Séminaires ICI

Date et lieu des séminaires

Mercredi 5 décembre 2012, 14h30.
ENSEA, salle 384.

Fault-tolerant Min-Sum decoder running on faulty hardware

Christiane Kameni Ngassa, ETIS, équipe ICI.

This work is concerned with the design of fault-tolerant decoder architectures for binary LDPC codes, able to provide efficient error protection even if they operate on faulty hardware. This is a completely new paradigm in coding theory, as it was traditionally assumed that the operations of an error correction decoder are deterministic and that the randomness (in the form of noise and/or errors) exists only in the transmission channel. In the first part, we investigate the behavior of Min-Sum-based decoders running on circuits made of probabilistic components. Simple error models are used to describe the probabilistic behavior of the arithmetic operators used by the Min-Sum decoder. We then evaluate the impact of various error models on the decoder's performance and show that in most cases the Self-Corrected Min-Sum decoder is robust to such a probabilistic behavior. In the second part, we deal with imprecise arithmetic operators. Such arithmetic operators have a deterministic behavior, but they may output a wrong result. Imprecise arithmetic is usually obtaining by pruning some of the components of the exact operator, in order to decrease the energy consumption of the circuit. We investigate the impact of imprecise operators on both the performance and the energy consumption of several Min-Sum-based decoders.

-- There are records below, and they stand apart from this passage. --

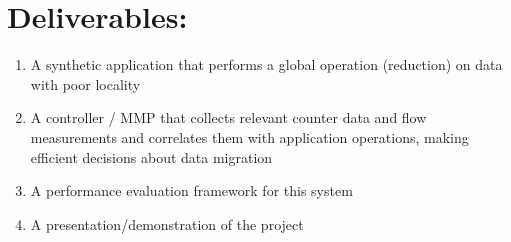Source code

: \documentclass[12pt]{article} \usepackage{graphicx} \usepackage{amsmath}
\begin{document}
\section*{Deliverables:} \label{deriverables} 
\begin{enumerate} 
  \item A synthetic application that performs a global operation (reduction) on
  data with poor locality 
  \item A controller / MMP that collects relevant counter data and flow
  measurements and correlates them with application operations, making efficient
  decisions about data migration
  \item A performance evaluation framework for this system 
  \item A presentation/demonstration of the project 
\end{enumerate}



% 
\end{document}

Performance Bounds for Spatially-Coupled LDPC Codes over the Block Erasure Channel

Iryna Andriyanova, ETIS, équipe ICI.

Here, we derive upper and lower bounds on the decoding performance of spatially-coupled LDPC codes, assuming the transmission over the block erasure channel. Although relatively simple, the bounds catch well the decay of the erasure probability after decoding when the block erasure probability decreases. The presented result can be further extended to block-fading transmission channels.

Rewriting Codes for Flash Memories

Paul H. Siegel, University of California, San Diego.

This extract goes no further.